Problem to solve ▸ The records below are to be reproduced exactly, and no picture should appear in the copy.

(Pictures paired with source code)
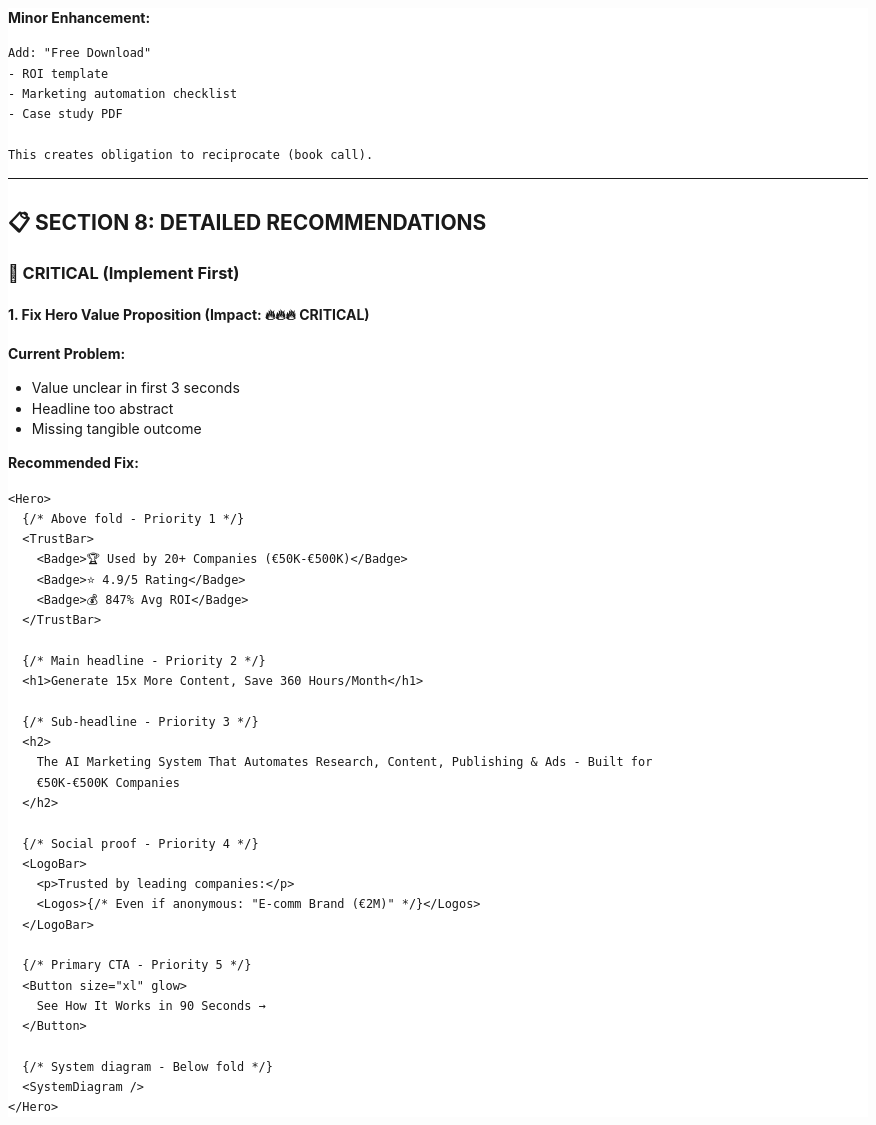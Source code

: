 **Minor Enhancement:**

```
Add: "Free Download"
- ROI template
- Marketing automation checklist
- Case study PDF

This creates obligation to reciprocate (book call).
```

---

## 📋 SECTION 8: DETAILED RECOMMENDATIONS

### 🚨 CRITICAL (Implement First)

#### 1. Fix Hero Value Proposition (Impact: 🔥🔥🔥 CRITICAL)

**Current Problem:**

- Value unclear in first 3 seconds
- Headline too abstract
- Missing tangible outcome

**Recommended Fix:**

```tsx
<Hero>
  {/* Above fold - Priority 1 */}
  <TrustBar>
    <Badge>🏆 Used by 20+ Companies (€50K-€500K)</Badge>
    <Badge>⭐ 4.9/5 Rating</Badge>
    <Badge>💰 847% Avg ROI</Badge>
  </TrustBar>

  {/* Main headline - Priority 2 */}
  <h1>Generate 15x More Content, Save 360 Hours/Month</h1>

  {/* Sub-headline - Priority 3 */}
  <h2>
    The AI Marketing System That Automates Research, Content, Publishing & Ads - Built for
    €50K-€500K Companies
  </h2>

  {/* Social proof - Priority 4 */}
  <LogoBar>
    <p>Trusted by leading companies:</p>
    <Logos>{/* Even if anonymous: "E-comm Brand (€2M)" */}</Logos>
  </LogoBar>

  {/* Primary CTA - Priority 5 */}
  <Button size="xl" glow>
    See How It Works in 90 Seconds →
  </Button>

  {/* System diagram - Below fold */}
  <SystemDiagram />
</Hero>
```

Response box ▸
Source code

: **Minor Enhancement:**

```
Add: "Free Download"
- ROI template
- Marketing automation checklist
- Case study PDF

This creates obligation to reciprocate (book call).
```

---

## 📋 SECTION 8: DETAILED RECOMMENDATIONS

### 🚨 CRITICAL (Implement First)

#### 1. Fix Hero Value Proposition (Impact: 🔥🔥🔥 CRITICAL)

**Current Problem:**

- Value unclear in first 3 seconds
- Headline too abstract
- Missing tangible outcome

**Recommended Fix:**

```tsx
<Hero>
  {/* Above fold - Priority 1 */}
  <TrustBar>
    <Badge>🏆 Used by 20+ Companies (€50K-€500K)</Badge>
    <Badge>⭐ 4.9/5 Rating</Badge>
    <Badge>💰 847% Avg ROI</Badge>
  </TrustBar>

  {/* Main headline - Priority 2 */}
  <h1>Generate 15x More Content, Save 360 Hours/Month</h1>

  {/* Sub-headline - Priority 3 */}
  <h2>
    The AI Marketing System That Automates Research, Content, Publishing & Ads - Built for
    €50K-€500K Companies
  </h2>

  {/* Social proof - Priority 4 */}
  <LogoBar>
    <p>Trusted by leading companies:</p>
    <Logos>{/* Even if anonymous: "E-comm Brand (€2M)" */}</Logos>
  </LogoBar>

  {/* Primary CTA - Priority 5 */}
  <Button size="xl" glow>
    See How It Works in 90 Seconds →
  </Button>

  {/* System diagram - Below fold */}
  <SystemDiagram />
</Hero>
```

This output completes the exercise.